(Collected data entries)
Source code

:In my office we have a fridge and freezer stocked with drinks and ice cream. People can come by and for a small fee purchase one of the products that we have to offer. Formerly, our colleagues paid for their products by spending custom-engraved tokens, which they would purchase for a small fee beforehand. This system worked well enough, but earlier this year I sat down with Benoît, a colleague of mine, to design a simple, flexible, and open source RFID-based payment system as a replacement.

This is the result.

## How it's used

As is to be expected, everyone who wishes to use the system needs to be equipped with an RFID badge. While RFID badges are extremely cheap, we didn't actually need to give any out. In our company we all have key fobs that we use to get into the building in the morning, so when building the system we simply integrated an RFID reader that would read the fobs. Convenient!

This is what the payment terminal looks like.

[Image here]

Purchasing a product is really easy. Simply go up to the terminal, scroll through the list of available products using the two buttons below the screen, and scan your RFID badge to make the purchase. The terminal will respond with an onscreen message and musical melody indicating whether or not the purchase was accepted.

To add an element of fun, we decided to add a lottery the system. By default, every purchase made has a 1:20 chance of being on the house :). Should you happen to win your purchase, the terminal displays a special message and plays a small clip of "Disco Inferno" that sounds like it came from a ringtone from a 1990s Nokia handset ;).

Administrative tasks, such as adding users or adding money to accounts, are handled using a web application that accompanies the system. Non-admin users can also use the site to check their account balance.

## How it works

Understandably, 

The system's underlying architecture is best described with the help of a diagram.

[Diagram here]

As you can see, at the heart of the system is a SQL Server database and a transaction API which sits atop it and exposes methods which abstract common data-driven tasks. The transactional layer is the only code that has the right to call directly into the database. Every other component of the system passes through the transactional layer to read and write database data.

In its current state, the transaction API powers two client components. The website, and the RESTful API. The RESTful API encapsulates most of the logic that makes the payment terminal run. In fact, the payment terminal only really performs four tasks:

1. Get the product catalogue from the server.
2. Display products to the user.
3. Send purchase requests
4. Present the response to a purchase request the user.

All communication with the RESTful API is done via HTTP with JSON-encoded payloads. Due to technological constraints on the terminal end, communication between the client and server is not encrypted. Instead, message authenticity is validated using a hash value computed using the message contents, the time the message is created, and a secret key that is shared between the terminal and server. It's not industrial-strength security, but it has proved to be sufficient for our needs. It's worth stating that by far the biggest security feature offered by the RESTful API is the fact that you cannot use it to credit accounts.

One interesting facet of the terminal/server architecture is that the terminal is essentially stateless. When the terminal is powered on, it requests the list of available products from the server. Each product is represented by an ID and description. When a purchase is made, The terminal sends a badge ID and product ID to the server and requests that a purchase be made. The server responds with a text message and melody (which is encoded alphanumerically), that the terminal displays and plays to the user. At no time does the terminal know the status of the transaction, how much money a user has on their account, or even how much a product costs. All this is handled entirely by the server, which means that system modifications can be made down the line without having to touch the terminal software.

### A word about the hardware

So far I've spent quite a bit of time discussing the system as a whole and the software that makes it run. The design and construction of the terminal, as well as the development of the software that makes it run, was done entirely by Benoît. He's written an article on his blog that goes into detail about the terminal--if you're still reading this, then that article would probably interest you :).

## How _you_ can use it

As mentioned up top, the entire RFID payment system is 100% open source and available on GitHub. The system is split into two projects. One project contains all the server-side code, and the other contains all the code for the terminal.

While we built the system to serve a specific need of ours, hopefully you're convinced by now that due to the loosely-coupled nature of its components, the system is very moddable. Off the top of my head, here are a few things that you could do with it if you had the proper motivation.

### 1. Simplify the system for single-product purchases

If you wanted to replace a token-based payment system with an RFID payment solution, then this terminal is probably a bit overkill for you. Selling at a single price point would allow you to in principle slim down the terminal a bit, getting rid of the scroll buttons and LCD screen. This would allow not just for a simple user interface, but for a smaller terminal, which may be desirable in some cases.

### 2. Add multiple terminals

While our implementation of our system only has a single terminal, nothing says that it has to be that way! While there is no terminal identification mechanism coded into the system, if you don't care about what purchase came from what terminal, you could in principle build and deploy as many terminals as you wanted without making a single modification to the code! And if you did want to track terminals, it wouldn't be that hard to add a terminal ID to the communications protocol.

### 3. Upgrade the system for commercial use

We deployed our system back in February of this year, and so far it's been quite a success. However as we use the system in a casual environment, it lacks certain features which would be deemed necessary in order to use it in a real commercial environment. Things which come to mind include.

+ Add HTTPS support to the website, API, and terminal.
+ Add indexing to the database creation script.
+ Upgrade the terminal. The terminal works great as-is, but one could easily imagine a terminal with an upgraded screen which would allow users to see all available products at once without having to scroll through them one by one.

■ **WORK ORDER**:
Only one stretch of the data is wanted: the lines from the one with "While our implementation" through the last, repeated exactly.

■ **RESULT BELOW**:
While our implementation of our system only has a single terminal, nothing says that it has to be that way! While there is no terminal identification mechanism coded into the system, if you don't care about what purchase came from what terminal, you could in principle build and deploy as many terminals as you wanted without making a single modification to the code! And if you did want to track terminals, it wouldn't be that hard to add a terminal ID to the communications protocol.

### 3. Upgrade the system for commercial use

We deployed our system back in February of this year, and so far it's been quite a success. However as we use the system in a casual environment, it lacks certain features which would be deemed necessary in order to use it in a real commercial environment. Things which come to mind include.

+ Add HTTPS support to the website, API, and terminal.
+ Add indexing to the database creation script.
+ Upgrade the terminal. The terminal works great as-is, but one could easily imagine a terminal with an upgraded screen which would allow users to see all available products at once without having to scroll through them one by one.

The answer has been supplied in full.